WHAT THIS TASK INVOLVES: Print the data that follows exactly, leaving nothing out.

MATERIAL PROVIDED:
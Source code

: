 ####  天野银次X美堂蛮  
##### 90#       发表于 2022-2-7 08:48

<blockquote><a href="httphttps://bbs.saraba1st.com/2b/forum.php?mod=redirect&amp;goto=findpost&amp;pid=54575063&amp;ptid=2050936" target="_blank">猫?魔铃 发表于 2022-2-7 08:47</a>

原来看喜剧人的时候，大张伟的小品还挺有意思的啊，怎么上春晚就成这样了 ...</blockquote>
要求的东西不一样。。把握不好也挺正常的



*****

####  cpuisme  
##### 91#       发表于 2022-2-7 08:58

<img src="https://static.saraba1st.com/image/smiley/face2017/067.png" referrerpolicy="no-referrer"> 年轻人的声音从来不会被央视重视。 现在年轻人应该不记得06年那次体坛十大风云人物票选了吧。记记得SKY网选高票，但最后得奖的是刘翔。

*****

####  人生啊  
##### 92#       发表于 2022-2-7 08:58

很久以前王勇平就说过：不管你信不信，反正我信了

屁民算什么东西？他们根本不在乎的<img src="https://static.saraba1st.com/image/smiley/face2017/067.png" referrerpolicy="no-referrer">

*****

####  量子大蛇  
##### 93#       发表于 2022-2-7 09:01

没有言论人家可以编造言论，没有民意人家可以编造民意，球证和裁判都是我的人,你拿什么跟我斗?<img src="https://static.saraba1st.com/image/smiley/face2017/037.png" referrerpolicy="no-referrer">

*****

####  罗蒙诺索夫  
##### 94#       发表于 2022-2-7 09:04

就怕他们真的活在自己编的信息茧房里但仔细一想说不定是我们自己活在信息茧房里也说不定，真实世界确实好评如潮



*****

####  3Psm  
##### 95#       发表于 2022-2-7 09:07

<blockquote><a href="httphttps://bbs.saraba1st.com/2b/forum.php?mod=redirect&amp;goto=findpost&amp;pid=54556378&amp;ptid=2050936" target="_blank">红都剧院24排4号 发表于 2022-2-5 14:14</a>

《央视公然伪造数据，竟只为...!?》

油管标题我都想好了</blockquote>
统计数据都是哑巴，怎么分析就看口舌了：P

SOLUTION TO THIS EXERCISE:
Source code

: ####  天野银次X美堂蛮  
##### 90#       发表于 2022-2-7 08:48

<blockquote><a href="httphttps://bbs.saraba1st.com/2b/forum.php?mod=redirect&amp;goto=findpost&amp;pid=54575063&amp;ptid=2050936" target="_blank">猫?魔铃 发表于 2022-2-7 08:47</a>

原来看喜剧人的时候，大张伟的小品还挺有意思的啊，怎么上春晚就成这样了 ...</blockquote>
要求的东西不一样。。把握不好也挺正常的



*****

####  cpuisme  
##### 91#       发表于 2022-2-7 08:58

<img src="https://static.saraba1st.com/image/smiley/face2017/067.png" referrerpolicy="no-referrer"> 年轻人的声音从来不会被央视重视。 现在年轻人应该不记得06年那次体坛十大风云人物票选了吧。记记得SKY网选高票，但最后得奖的是刘翔。

*****

####  人生啊  
##### 92#       发表于 2022-2-7 08:58

很久以前王勇平就说过：不管你信不信，反正我信了

屁民算什么东西？他们根本不在乎的<img src="https://static.saraba1st.com/image/smiley/face2017/067.png" referrerpolicy="no-referrer">

*****

####  量子大蛇  
##### 93#       发表于 2022-2-7 09:01

没有言论人家可以编造言论，没有民意人家可以编造民意，球证和裁判都是我的人,你拿什么跟我斗?<img src="https://static.saraba1st.com/image/smiley/face2017/037.png" referrerpolicy="no-referrer">

*****

####  罗蒙诺索夫  
##### 94#       发表于 2022-2-7 09:04

就怕他们真的活在自己编的信息茧房里但仔细一想说不定是我们自己活在信息茧房里也说不定，真实世界确实好评如潮



*****

####  3Psm  
##### 95#       发表于 2022-2-7 09:07

<blockquote><a href="httphttps://bbs.saraba1st.com/2b/forum.php?mod=redirect&amp;goto=findpost&amp;pid=54556378&amp;ptid=2050936" target="_blank">红都剧院24排4号 发表于 2022-2-5 14:14</a>

《央视公然伪造数据，竟只为...!?》

油管标题我都想好了</blockquote>
统计数据都是哑巴，怎么分析就看口舌了：P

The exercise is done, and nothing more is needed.